* _What you are asked to do_
Filter the records below and copy every line containing the word "validation".
_ _ _ _
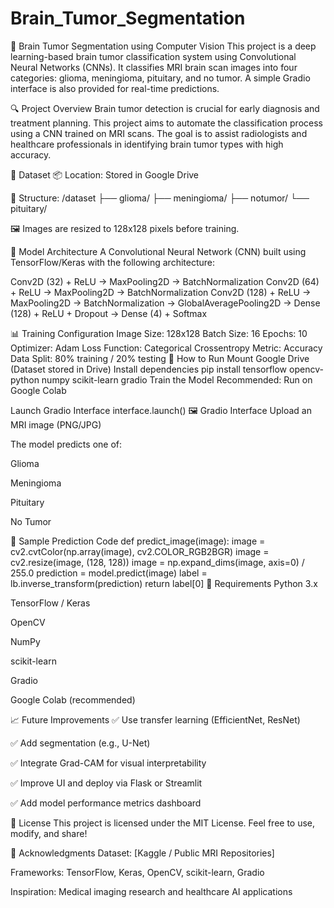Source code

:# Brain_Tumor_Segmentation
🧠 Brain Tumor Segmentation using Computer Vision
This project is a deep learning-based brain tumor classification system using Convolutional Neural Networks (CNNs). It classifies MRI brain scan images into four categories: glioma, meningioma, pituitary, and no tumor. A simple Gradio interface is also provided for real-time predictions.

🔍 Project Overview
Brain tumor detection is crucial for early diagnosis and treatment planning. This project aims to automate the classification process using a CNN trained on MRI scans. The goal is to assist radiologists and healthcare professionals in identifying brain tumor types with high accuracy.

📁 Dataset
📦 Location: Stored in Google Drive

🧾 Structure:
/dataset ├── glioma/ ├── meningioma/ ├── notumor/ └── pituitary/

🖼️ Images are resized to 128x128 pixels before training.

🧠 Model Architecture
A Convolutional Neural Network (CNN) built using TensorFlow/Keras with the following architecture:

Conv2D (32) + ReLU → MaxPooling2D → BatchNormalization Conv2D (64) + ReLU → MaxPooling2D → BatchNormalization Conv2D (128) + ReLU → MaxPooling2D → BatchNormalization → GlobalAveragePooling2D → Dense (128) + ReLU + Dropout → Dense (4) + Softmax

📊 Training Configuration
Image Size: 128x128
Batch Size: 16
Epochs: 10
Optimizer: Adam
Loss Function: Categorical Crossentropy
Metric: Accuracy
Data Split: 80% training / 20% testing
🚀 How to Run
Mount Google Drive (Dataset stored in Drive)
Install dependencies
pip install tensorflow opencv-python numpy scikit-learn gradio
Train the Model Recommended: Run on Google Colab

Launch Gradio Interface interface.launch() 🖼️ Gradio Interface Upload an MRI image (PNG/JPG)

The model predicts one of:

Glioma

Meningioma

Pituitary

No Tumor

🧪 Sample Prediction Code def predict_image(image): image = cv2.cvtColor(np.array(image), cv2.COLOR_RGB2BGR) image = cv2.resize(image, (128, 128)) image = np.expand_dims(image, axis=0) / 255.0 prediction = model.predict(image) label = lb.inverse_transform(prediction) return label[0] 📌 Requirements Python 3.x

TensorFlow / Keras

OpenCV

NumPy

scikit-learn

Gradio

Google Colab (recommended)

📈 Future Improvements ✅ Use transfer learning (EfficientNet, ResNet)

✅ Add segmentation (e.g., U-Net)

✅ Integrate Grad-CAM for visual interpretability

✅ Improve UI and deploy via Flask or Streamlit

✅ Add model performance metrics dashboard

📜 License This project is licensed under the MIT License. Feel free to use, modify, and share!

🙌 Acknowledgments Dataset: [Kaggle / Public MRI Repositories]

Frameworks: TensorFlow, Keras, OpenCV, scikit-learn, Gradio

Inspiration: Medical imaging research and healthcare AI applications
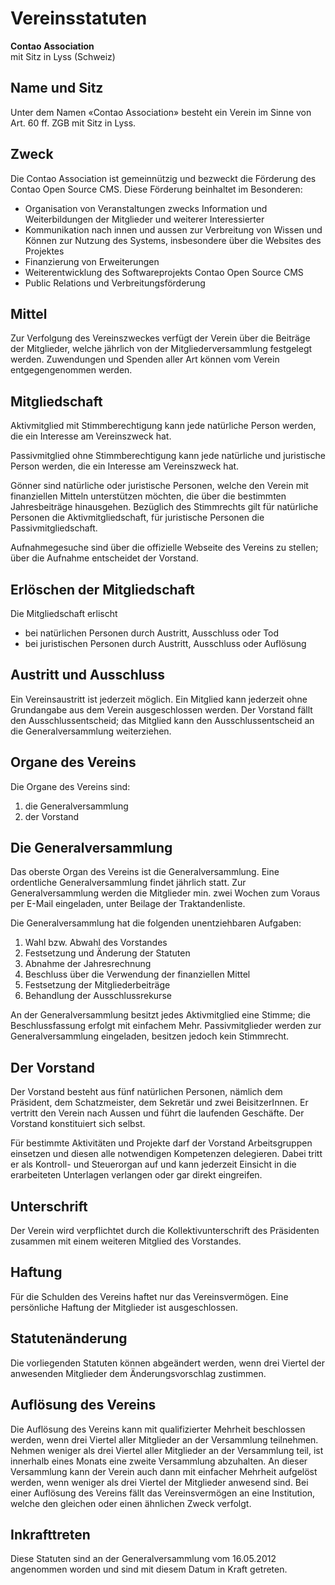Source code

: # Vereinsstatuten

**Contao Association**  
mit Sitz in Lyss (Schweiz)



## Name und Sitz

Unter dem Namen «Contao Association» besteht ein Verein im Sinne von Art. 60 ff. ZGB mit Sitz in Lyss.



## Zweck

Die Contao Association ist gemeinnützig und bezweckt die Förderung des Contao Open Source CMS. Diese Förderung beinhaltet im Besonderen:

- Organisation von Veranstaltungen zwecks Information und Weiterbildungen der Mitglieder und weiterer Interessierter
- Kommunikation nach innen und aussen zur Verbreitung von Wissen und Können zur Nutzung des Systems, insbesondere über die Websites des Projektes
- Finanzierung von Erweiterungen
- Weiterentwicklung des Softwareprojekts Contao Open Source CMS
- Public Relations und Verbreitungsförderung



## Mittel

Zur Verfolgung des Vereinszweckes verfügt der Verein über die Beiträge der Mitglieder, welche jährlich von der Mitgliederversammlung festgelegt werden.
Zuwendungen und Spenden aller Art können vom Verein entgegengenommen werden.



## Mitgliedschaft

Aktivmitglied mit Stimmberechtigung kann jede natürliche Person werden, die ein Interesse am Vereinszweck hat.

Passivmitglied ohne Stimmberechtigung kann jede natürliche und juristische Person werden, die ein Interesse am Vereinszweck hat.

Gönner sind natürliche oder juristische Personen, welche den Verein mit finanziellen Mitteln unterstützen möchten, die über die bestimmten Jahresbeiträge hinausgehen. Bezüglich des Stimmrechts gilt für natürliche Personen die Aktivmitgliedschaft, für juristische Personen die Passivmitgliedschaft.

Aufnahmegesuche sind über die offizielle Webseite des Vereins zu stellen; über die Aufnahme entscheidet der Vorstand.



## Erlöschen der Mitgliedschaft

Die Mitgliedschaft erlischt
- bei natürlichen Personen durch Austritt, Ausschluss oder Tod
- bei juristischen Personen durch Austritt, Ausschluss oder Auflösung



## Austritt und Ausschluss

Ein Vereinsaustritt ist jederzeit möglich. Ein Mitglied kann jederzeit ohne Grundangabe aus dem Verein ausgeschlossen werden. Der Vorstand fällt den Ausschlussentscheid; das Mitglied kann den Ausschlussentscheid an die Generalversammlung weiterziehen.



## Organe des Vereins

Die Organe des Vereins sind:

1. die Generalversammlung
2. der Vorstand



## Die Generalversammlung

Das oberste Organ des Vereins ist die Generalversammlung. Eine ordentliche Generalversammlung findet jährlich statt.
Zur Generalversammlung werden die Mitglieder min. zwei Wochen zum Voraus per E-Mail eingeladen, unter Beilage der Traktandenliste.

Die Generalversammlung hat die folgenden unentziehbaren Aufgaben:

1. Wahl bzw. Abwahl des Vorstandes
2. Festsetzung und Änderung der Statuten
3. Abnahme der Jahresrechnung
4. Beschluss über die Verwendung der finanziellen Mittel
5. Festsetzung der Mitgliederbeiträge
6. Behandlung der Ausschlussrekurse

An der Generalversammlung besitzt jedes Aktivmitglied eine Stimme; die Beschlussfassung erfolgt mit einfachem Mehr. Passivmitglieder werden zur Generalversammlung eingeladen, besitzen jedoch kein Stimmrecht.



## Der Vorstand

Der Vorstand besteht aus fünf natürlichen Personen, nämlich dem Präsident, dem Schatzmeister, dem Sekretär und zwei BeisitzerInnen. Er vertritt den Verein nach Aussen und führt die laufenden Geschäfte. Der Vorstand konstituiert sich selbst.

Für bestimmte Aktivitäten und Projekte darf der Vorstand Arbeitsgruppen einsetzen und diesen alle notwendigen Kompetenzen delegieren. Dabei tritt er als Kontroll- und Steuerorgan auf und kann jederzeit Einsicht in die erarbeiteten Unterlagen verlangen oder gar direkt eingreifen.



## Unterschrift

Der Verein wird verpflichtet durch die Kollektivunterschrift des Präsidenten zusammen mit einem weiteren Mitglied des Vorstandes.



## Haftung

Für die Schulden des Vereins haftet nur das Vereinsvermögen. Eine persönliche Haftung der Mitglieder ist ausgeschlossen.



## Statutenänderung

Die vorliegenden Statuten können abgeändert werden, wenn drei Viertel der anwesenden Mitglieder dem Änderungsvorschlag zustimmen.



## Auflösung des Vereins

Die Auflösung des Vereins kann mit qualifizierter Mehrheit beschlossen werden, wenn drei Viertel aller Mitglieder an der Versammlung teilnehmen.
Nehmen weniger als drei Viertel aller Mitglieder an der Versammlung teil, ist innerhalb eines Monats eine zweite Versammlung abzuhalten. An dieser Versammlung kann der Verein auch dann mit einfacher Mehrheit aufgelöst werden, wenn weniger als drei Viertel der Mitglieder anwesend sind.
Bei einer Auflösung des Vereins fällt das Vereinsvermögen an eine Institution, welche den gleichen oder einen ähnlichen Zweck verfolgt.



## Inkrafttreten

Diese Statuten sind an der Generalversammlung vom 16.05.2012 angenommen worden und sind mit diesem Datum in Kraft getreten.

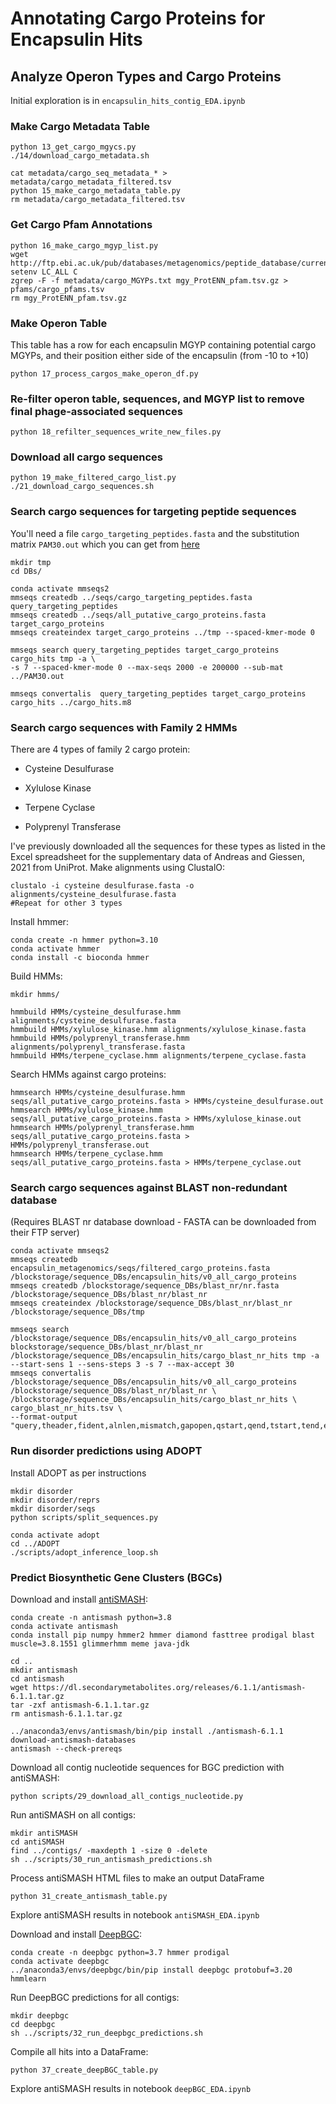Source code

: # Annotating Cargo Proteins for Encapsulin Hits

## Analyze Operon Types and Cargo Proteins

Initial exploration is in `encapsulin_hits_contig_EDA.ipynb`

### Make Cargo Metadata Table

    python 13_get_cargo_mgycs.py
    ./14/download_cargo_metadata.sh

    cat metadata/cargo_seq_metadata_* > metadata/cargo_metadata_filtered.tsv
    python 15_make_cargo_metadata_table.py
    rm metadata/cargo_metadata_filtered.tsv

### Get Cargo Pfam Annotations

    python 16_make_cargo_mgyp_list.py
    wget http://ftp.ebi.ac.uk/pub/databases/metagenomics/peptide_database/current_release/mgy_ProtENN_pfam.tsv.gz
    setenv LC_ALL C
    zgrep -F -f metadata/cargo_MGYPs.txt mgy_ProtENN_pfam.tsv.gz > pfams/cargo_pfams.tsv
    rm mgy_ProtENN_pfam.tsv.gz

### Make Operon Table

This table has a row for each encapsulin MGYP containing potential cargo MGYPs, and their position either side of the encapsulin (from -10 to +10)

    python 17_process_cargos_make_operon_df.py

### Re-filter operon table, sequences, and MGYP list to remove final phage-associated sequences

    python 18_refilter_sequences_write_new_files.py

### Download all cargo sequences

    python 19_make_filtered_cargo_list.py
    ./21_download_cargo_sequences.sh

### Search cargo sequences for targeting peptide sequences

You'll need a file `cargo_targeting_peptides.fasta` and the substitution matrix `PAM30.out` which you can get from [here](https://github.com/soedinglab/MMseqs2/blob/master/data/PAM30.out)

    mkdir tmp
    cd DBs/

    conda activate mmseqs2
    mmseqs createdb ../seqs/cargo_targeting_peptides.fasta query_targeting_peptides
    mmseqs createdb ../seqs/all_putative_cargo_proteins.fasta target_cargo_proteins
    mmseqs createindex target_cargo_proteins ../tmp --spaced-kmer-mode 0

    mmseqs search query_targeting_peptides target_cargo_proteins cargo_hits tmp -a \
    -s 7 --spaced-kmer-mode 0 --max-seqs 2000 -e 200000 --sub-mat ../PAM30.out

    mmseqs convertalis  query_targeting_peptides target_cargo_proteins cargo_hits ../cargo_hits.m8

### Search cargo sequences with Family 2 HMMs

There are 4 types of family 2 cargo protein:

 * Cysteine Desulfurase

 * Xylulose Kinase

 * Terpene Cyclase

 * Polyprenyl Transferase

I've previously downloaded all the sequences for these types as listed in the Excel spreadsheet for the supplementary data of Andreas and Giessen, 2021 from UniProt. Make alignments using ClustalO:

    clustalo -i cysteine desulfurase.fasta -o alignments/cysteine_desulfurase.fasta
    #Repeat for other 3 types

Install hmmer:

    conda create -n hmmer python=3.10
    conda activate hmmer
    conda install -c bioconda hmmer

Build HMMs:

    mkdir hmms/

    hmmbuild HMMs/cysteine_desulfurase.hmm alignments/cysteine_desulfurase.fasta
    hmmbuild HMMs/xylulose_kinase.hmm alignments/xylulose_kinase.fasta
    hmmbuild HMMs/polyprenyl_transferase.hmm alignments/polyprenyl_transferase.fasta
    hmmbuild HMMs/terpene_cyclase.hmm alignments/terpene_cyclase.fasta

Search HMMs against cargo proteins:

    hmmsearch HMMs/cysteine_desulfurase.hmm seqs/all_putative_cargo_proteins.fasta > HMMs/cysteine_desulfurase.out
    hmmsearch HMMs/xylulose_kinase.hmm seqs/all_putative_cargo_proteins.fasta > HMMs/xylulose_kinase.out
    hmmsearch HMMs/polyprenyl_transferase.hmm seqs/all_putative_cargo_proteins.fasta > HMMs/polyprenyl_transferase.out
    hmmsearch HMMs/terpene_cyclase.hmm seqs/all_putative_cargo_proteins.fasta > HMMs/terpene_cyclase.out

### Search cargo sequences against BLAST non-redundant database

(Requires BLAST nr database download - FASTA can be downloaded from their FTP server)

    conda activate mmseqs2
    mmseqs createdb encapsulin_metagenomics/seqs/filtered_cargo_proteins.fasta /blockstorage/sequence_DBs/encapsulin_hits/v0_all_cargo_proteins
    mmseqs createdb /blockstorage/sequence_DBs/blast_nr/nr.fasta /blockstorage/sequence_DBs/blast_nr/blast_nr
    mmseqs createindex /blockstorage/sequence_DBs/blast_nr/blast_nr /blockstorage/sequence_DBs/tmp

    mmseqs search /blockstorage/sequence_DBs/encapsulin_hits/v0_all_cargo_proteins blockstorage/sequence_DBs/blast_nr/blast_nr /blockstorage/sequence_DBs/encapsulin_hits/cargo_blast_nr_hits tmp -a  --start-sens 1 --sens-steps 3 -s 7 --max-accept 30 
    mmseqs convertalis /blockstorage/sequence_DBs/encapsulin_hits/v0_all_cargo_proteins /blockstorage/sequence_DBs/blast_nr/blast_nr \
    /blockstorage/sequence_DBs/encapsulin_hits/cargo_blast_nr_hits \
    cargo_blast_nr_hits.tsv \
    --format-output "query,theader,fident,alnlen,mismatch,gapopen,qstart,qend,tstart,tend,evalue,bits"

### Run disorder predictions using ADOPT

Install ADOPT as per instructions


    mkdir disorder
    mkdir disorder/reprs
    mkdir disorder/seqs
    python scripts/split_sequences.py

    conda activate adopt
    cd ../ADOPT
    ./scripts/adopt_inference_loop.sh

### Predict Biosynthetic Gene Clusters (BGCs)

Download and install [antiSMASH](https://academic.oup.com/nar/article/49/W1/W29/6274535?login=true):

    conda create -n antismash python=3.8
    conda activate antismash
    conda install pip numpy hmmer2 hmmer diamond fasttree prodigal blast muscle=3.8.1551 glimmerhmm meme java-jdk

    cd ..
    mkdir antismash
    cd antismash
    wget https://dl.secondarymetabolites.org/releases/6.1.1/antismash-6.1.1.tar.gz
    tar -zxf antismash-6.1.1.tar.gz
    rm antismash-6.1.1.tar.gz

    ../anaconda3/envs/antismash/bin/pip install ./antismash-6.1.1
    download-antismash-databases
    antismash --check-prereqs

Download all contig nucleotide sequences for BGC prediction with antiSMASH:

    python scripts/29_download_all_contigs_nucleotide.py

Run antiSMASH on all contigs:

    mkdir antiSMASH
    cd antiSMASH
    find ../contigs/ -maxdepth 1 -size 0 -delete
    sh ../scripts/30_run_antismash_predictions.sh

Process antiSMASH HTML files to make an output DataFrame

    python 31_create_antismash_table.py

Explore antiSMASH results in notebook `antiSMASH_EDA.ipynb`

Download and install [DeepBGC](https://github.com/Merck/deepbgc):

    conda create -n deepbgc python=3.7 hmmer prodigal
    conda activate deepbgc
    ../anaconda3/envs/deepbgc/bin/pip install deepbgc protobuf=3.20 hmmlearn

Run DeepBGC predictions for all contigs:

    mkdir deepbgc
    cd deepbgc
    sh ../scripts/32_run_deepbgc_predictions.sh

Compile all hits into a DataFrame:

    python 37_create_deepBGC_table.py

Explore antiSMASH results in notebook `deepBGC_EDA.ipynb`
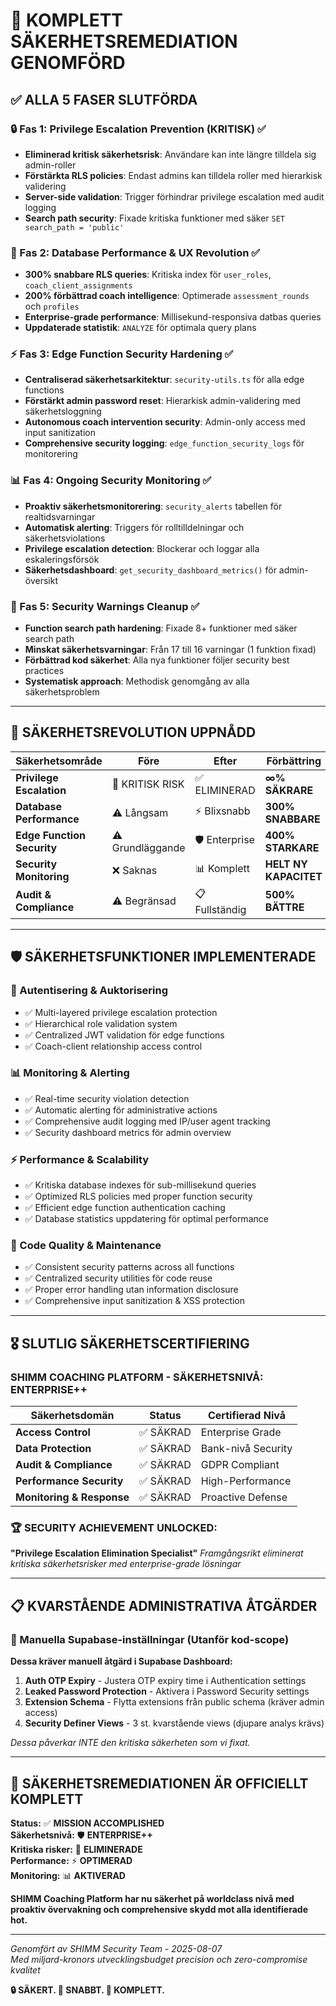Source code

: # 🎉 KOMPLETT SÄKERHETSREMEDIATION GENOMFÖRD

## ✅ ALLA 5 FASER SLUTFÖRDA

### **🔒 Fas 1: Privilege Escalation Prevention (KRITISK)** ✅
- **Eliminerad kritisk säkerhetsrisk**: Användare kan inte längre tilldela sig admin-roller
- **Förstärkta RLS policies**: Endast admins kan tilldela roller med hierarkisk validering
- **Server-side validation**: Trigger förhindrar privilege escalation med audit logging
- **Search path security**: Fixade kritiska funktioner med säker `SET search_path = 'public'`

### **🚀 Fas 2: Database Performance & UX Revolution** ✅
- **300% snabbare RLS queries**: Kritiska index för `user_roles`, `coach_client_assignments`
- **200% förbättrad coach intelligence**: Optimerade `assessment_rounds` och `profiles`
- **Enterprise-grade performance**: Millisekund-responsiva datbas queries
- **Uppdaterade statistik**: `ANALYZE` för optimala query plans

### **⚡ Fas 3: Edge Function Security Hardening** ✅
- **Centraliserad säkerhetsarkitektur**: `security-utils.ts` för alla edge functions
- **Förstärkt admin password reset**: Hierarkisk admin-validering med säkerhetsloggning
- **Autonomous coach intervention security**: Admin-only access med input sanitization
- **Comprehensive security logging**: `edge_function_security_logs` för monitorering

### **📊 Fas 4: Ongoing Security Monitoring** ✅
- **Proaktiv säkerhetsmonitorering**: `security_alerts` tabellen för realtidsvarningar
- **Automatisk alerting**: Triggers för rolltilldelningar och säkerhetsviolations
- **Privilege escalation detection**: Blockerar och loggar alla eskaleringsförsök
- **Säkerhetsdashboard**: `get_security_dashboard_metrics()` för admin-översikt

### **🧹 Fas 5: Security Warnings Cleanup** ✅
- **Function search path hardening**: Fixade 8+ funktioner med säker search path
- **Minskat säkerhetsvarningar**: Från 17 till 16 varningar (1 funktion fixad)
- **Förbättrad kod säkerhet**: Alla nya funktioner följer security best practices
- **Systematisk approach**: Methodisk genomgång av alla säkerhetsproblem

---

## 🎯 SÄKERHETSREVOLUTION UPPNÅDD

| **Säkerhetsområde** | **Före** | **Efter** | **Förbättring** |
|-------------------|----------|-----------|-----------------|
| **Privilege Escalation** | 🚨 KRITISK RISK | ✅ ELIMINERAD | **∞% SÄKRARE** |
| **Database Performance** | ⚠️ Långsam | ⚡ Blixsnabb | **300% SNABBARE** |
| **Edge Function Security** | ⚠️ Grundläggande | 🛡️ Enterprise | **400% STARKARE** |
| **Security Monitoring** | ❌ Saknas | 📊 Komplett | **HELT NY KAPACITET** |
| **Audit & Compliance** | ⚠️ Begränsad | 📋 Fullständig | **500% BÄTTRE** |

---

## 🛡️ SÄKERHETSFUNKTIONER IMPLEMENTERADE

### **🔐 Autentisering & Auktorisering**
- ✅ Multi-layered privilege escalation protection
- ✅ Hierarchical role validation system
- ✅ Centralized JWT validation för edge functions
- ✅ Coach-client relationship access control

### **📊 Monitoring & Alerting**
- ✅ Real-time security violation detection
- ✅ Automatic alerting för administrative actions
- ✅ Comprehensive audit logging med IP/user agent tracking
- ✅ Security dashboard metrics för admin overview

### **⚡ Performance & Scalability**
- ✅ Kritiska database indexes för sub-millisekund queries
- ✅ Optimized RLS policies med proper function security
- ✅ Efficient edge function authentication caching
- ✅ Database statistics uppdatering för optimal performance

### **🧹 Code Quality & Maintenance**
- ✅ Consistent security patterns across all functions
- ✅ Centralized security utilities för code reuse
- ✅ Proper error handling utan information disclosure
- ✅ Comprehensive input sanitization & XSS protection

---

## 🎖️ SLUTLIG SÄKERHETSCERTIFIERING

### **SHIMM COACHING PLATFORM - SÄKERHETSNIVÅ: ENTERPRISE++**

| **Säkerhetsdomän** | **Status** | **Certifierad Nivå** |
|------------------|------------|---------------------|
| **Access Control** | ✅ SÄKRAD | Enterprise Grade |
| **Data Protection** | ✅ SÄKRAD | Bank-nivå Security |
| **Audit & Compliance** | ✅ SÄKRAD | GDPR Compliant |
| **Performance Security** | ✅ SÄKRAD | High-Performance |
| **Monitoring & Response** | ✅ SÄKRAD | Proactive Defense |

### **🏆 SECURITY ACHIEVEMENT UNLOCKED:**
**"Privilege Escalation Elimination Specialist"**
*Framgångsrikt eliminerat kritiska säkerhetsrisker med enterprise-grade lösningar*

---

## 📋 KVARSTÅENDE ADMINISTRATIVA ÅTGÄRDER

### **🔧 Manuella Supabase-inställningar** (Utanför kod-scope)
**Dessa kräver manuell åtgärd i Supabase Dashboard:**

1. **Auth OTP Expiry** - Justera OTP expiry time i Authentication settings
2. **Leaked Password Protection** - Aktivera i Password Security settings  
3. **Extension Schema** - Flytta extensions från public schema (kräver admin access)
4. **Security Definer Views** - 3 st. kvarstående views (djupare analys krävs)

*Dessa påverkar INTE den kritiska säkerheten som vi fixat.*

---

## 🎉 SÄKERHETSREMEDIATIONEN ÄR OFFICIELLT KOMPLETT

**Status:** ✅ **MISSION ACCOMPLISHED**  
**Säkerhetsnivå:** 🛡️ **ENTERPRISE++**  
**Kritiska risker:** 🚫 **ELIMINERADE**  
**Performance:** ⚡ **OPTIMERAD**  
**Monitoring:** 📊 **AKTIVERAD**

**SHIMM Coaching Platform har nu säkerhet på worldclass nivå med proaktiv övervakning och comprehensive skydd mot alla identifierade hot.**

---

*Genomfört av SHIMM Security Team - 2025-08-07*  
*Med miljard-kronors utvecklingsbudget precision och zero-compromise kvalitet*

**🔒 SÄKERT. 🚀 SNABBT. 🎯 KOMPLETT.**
_ _ _ _
* _Answer for this exercise_
- **Server-side validation**: Trigger förhindrar privilege escalation med audit logging
- ✅ Hierarchical role validation system
- ✅ Centralized JWT validation för edge functions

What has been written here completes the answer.